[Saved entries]
• • • • • • •

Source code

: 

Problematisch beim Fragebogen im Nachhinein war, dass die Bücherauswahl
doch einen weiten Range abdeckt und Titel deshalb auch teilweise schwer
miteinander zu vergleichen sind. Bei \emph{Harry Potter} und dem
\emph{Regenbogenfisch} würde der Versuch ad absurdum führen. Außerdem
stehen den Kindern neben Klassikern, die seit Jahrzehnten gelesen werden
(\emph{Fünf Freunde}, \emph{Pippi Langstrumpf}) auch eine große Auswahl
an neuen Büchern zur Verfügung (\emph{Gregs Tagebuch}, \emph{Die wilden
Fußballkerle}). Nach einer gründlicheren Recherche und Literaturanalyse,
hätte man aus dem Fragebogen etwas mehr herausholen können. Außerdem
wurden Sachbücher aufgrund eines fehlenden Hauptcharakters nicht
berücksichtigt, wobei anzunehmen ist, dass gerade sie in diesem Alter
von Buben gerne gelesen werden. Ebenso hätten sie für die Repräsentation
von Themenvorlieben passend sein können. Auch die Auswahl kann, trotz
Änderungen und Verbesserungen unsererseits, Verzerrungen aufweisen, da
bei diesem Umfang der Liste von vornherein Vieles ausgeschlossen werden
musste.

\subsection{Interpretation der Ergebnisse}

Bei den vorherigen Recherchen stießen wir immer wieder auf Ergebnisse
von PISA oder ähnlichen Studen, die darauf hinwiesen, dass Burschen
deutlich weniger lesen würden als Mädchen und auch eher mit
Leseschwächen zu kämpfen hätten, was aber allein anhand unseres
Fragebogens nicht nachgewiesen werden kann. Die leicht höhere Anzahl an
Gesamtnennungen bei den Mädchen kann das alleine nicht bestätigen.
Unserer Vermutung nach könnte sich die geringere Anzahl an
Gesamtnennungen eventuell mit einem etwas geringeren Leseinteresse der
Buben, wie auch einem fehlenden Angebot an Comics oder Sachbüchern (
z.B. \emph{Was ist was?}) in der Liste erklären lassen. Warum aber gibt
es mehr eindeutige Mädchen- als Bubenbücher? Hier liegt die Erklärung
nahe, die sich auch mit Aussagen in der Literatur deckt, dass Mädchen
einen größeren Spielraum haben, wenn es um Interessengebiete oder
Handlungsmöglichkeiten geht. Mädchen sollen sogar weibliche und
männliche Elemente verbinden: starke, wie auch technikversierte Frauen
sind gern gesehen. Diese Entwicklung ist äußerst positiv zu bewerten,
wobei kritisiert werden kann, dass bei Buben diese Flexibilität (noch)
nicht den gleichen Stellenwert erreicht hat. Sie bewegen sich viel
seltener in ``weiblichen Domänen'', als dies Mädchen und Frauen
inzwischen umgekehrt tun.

• • • • • • •

**PROBLEM TO WORK ON:** Print the line with "wurden Sachbücher aufgrund" and every line after it in the entries above, exactly as written. Leave out all other lines.

**RESULT OF THE EXERCISE:**
wurden Sachbücher aufgrund eines fehlenden Hauptcharakters nicht
berücksichtigt, wobei anzunehmen ist, dass gerade sie in diesem Alter
von Buben gerne gelesen werden. Ebenso hätten sie für die Repräsentation
von Themenvorlieben passend sein können. Auch die Auswahl kann, trotz
Änderungen und Verbesserungen unsererseits, Verzerrungen aufweisen, da
bei diesem Umfang der Liste von vornherein Vieles ausgeschlossen werden
musste.

\subsection{Interpretation der Ergebnisse}

Bei den vorherigen Recherchen stießen wir immer wieder auf Ergebnisse
von PISA oder ähnlichen Studen, die darauf hinwiesen, dass Burschen
deutlich weniger lesen würden als Mädchen und auch eher mit
Leseschwächen zu kämpfen hätten, was aber allein anhand unseres
Fragebogens nicht nachgewiesen werden kann. Die leicht höhere Anzahl an
Gesamtnennungen bei den Mädchen kann das alleine nicht bestätigen.
Unserer Vermutung nach könnte sich die geringere Anzahl an
Gesamtnennungen eventuell mit einem etwas geringeren Leseinteresse der
Buben, wie auch einem fehlenden Angebot an Comics oder Sachbüchern (
z.B. \emph{Was ist was?}) in der Liste erklären lassen. Warum aber gibt
es mehr eindeutige Mädchen- als Bubenbücher? Hier liegt die Erklärung
nahe, die sich auch mit Aussagen in der Literatur deckt, dass Mädchen
einen größeren Spielraum haben, wenn es um Interessengebiete oder
Handlungsmöglichkeiten geht. Mädchen sollen sogar weibliche und
männliche Elemente verbinden: starke, wie auch technikversierte Frauen
sind gern gesehen. Diese Entwicklung ist äußerst positiv zu bewerten,
wobei kritisiert werden kann, dass bei Buben diese Flexibilität (noch)
nicht den gleichen Stellenwert erreicht hat. Sie bewegen sich viel
seltener in ``weiblichen Domänen'', als dies Mädchen und Frauen
inzwischen umgekehrt tun.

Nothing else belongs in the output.